A novel approach to asset pricing with choice of probability measures



This paper presents a new asset pricing model incorporating fundamental uncertainties by choice of a probability measure. This approach is novel in that we incorporate uncertainties on Brownian motions describing risks into the existing asset pricing model. Particularly, we show extensions of interest rate models to the ones with uncertainties on the Brownian motions, which make the yield curve reflect not only economic factors but also views of the market participants on the Brownian motions. Such yield curve models are especially important in yield curve trading of hedge funds as well as monetary policy making of central banks under low interest rate environments observed after the global financial crisis, in which yield curves are less affected by economic factors since they are controlled by the central banks, but are driven mainly by sentiments of market participants.
Firstly, to model aggressive (positive)/conservative (cautious) attitudes towards such fundamental uncertainties, we consider a sup-inf/inf-sup problem on the utility of a representative agent with respect to uncertainties over Brownian motions, i.e. fundamental market risks, by choice of a probability measure.
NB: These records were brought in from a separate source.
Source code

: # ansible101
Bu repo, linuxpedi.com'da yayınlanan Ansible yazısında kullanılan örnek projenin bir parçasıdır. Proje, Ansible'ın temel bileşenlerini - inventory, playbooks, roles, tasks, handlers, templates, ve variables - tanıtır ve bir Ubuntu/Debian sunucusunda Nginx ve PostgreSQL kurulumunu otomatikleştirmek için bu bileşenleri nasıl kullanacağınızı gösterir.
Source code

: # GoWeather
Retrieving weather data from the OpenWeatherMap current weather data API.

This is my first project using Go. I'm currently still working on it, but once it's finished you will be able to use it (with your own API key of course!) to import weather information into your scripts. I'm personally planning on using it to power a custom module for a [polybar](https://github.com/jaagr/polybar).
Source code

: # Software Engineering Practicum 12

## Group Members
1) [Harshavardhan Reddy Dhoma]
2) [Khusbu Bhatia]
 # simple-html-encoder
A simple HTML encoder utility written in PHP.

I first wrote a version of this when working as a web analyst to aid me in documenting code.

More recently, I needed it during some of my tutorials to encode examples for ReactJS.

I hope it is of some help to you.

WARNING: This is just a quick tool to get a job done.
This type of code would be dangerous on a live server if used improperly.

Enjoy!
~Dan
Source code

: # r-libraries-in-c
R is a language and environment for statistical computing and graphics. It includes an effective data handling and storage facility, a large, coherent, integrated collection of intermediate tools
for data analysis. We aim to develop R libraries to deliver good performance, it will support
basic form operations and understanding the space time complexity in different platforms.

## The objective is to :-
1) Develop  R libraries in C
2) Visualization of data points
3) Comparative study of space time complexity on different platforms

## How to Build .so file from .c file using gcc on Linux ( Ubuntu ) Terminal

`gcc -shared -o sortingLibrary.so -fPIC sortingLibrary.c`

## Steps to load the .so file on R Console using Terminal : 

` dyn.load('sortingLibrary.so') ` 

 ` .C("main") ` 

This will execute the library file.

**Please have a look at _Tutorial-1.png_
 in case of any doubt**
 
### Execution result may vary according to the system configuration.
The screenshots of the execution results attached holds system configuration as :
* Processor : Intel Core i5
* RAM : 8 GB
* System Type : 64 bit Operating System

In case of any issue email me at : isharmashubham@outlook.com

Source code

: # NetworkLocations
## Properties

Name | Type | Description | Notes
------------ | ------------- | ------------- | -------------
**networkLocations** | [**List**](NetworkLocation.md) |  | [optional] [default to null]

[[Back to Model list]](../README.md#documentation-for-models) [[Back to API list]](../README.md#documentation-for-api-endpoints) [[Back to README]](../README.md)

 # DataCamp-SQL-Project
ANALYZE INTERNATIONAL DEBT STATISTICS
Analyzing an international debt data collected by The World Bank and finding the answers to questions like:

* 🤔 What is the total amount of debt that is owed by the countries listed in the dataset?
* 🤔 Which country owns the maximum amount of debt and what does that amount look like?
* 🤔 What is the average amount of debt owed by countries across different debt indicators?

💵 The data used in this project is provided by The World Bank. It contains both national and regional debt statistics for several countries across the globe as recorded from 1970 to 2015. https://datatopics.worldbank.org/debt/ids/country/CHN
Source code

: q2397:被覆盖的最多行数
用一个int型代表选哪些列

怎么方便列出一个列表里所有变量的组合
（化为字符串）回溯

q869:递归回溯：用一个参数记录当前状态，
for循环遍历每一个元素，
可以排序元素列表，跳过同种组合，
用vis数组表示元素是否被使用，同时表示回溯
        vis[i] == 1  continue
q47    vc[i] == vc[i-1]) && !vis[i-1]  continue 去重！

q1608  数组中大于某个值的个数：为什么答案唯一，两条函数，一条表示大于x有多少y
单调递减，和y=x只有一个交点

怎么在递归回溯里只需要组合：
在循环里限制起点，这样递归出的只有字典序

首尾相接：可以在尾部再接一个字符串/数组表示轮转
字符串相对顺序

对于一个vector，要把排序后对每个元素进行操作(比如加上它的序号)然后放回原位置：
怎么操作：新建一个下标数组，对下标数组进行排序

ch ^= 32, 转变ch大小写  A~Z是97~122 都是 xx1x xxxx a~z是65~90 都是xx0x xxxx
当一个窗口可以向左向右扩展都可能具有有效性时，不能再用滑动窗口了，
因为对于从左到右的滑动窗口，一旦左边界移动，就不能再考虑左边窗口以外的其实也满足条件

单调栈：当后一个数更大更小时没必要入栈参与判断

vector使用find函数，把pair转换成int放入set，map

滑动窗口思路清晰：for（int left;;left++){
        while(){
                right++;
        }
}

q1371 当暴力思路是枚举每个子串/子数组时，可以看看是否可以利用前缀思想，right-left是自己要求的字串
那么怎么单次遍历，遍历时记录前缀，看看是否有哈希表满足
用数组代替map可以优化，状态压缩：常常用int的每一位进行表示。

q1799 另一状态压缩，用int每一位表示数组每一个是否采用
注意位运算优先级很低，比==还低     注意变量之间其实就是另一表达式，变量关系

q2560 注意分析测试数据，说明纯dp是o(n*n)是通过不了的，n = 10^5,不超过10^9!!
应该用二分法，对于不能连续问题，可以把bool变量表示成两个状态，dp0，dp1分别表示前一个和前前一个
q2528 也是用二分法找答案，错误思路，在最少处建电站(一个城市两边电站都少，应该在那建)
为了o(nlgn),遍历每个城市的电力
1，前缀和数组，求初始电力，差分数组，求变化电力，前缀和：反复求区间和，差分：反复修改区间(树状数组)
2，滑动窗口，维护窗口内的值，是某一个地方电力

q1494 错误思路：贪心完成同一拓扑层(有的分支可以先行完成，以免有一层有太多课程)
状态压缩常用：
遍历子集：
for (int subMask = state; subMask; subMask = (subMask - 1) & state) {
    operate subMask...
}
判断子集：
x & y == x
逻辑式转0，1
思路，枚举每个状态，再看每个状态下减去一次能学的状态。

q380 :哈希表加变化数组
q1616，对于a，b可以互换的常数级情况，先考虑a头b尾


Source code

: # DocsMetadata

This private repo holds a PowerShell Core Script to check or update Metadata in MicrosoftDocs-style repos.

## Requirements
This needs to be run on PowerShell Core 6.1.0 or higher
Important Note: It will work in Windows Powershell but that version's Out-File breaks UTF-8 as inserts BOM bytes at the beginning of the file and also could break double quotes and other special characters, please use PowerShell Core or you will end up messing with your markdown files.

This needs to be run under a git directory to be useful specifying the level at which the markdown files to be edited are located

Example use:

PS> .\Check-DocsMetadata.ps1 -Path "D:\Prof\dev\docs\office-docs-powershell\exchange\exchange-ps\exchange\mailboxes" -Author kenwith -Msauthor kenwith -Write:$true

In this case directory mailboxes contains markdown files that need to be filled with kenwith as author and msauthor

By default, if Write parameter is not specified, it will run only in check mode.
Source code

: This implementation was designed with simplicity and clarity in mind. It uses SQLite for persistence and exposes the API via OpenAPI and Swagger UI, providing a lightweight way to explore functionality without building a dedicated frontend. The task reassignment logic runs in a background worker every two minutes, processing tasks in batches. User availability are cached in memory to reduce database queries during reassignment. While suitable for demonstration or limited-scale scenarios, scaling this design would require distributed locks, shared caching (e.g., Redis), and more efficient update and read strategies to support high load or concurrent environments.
Secondly, we show that the problem is solved via a backward-stochastic differential equations (BSDEs) approach. Then, under a probability measure determined by solving the sup-inf/inf-sup problem, we propose interest rate models with those uncertainties and explicitly obtain their term structures of interest rates. Particularly, we present two approaches to solving the relevant coupled forward-backward stochastic differential equations (FBSDEs) to obtain expressions of the equilibrium interest rate and the term structure of interest rates. In detail, the first approach is by comparison theorems, and the second approach is to predetermine the signs of the volatilities of the BSDE in the coupled system and confirm them by explicitly solving the separated BSDE. Finally, we resent concrete examples with numerical experiments.